§ Data supplied

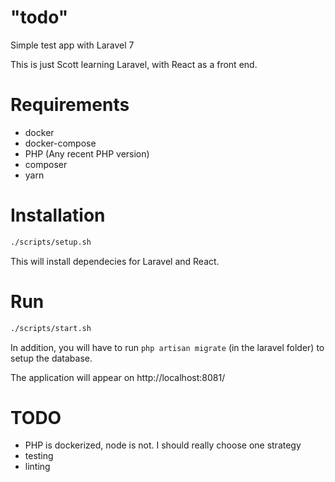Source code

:# "todo"
Simple test app with Laravel 7

This is just Scott learning Laravel, with React as a front end.

# Requirements
 - docker
 - docker-compose
 - PHP (Any recent PHP version)
 - composer
 - yarn

# Installation

```sh
./scripts/setup.sh
```

This will install dependecies for Laravel and React.

# Run

```sh
./scripts/start.sh
```

In addition, you will have to run ```php artisan migrate``` (in the laravel folder) to setup the database.

The application will appear on http://localhost:8081/

# TODO
- PHP is dockerized, node is not.  I should really choose one strategy
- testing
- linting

§ Task brief
Your copy of the records above should be exact and contain no pictures.

§ Exercise answer
Source code

:# "todo"
Simple test app with Laravel 7

This is just Scott learning Laravel, with React as a front end.

# Requirements
 - docker
 - docker-compose
 - PHP (Any recent PHP version)
 - composer
 - yarn

# Installation

```sh
./scripts/setup.sh
```

This will install dependecies for Laravel and React.

# Run

```sh
./scripts/start.sh
```

In addition, you will have to run ```php artisan migrate``` (in the laravel folder) to setup the database.

The application will appear on http://localhost:8081/

# TODO
- PHP is dockerized, node is not.  I should really choose one strategy
- testing
- linting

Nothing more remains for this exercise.